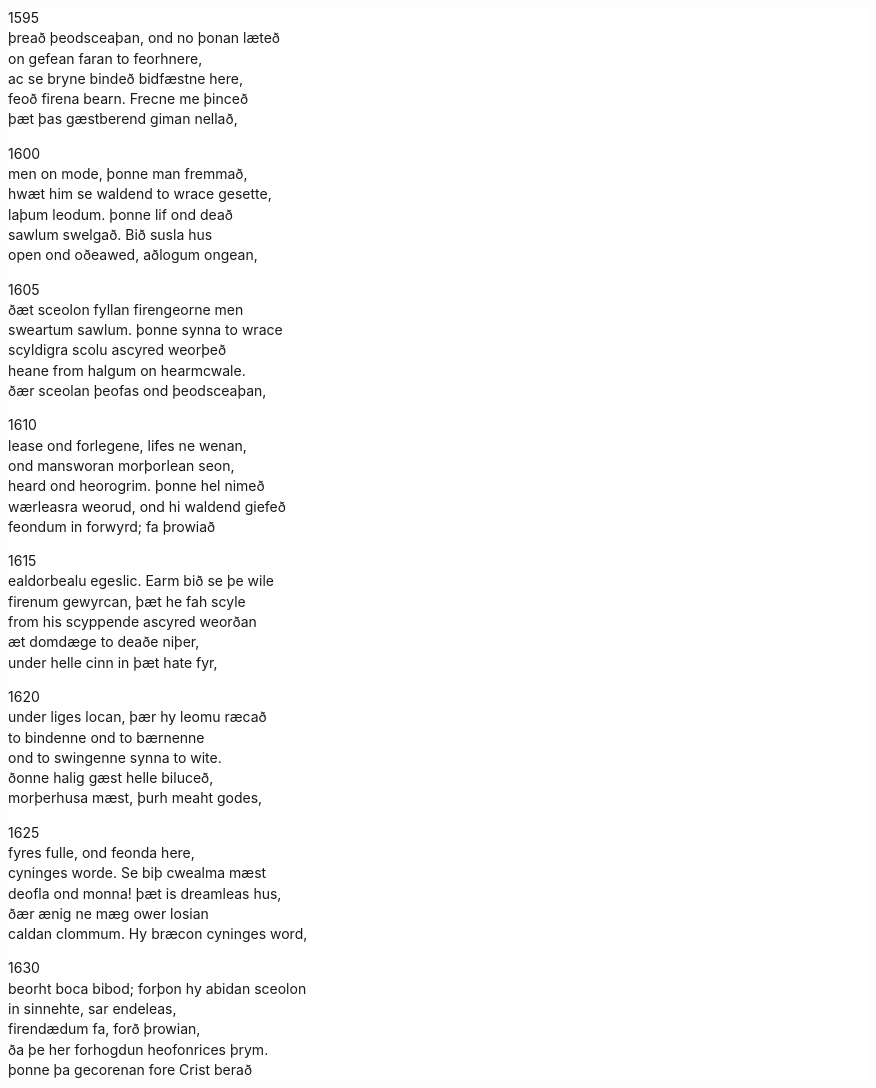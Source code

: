 1595  
þreað þeodsceaþan,         ond no þonan læteð  
on gefean faran         to feorhnere,  
ac se bryne bindeð         bidfæstne here,  
feoð firena bearn.         Frecne me þinceð  
þæt þas gæstberend         giman nellað,  

1600  
men on mode,         þonne man fremmað,  
hwæt him se waldend         to wrace gesette,  
laþum leodum.         þonne lif ond deað  
sawlum swelgað.         Bið susla hus  
open ond oðeawed,         aðlogum ongean,  

1605  
ðæt sceolon fyllan         firengeorne men  
sweartum sawlum.         þonne synna to wrace  
scyldigra scolu         ascyred weorþeð  
heane from halgum         on hearmcwale.  
ðær sceolan þeofas         ond þeodsceaþan,  

1610  
lease ond forlegene,         lifes ne wenan,  
ond mansworan         morþorlean seon,  
heard ond heorogrim.         þonne hel nimeð  
wærleasra weorud,         ond hi waldend giefeð  
feondum in forwyrd;         fa þrowiað  

1615  
ealdorbealu egeslic.         Earm bið se þe wile  
firenum gewyrcan,         þæt he fah scyle  
from his scyppende         ascyred weorðan  
æt domdæge         to deaðe niþer,  
under helle cinn         in þæt hate fyr,  

1620  
under liges locan,         þær hy leomu ræcað  
to bindenne         ond to bærnenne  
ond to swingenne         synna to wite.  
ðonne halig gæst         helle biluceð,  
morþerhusa mæst,         þurh meaht godes,  

1625  
fyres fulle,         ond feonda here,  
cyninges worde.         Se biþ cwealma mæst  
deofla ond monna!         þæt is dreamleas hus,  
ðær ænig ne mæg         ower losian  
caldan clommum.         Hy bræcon cyninges word,  

1630  
beorht boca bibod;         forþon hy abidan sceolon  
in sinnehte,         sar endeleas,  
firendædum fa,         forð þrowian,  
ða þe her forhogdun         heofonrices þrym.  
þonne þa gecorenan         fore Crist berað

· · · · · · ·

== Problem details ==
What's needed here is an exact repeat of all the records above, pictures excluded.

== Answer to this exercise ==
Source code

: 1595  
þreað þeodsceaþan,         ond no þonan læteð  
on gefean faran         to feorhnere,  
ac se bryne bindeð         bidfæstne here,  
feoð firena bearn.         Frecne me þinceð  
þæt þas gæstberend         giman nellað,  

1600  
men on mode,         þonne man fremmað,  
hwæt him se waldend         to wrace gesette,  
laþum leodum.         þonne lif ond deað  
sawlum swelgað.         Bið susla hus  
open ond oðeawed,         aðlogum ongean,  

1605  
ðæt sceolon fyllan         firengeorne men  
sweartum sawlum.         þonne synna to wrace  
scyldigra scolu         ascyred weorþeð  
heane from halgum         on hearmcwale.  
ðær sceolan þeofas         ond þeodsceaþan,  

1610  
lease ond forlegene,         lifes ne wenan,  
ond mansworan         morþorlean seon,  
heard ond heorogrim.         þonne hel nimeð  
wærleasra weorud,         ond hi waldend giefeð  
feondum in forwyrd;         fa þrowiað  

1615  
ealdorbealu egeslic.         Earm bið se þe wile  
firenum gewyrcan,         þæt he fah scyle  
from his scyppende         ascyred weorðan  
æt domdæge         to deaðe niþer,  
under helle cinn         in þæt hate fyr,  

1620  
under liges locan,         þær hy leomu ræcað  
to bindenne         ond to bærnenne  
ond to swingenne         synna to wite.  
ðonne halig gæst         helle biluceð,  
morþerhusa mæst,         þurh meaht godes,  

1625  
fyres fulle,         ond feonda here,  
cyninges worde.         Se biþ cwealma mæst  
deofla ond monna!         þæt is dreamleas hus,  
ðær ænig ne mæg         ower losian  
caldan clommum.         Hy bræcon cyninges word,  

1630  
beorht boca bibod;         forþon hy abidan sceolon  
in sinnehte,         sar endeleas,  
firendædum fa,         forð þrowian,  
ða þe her forhogdun         heofonrices þrym.  
þonne þa gecorenan         fore Crist berað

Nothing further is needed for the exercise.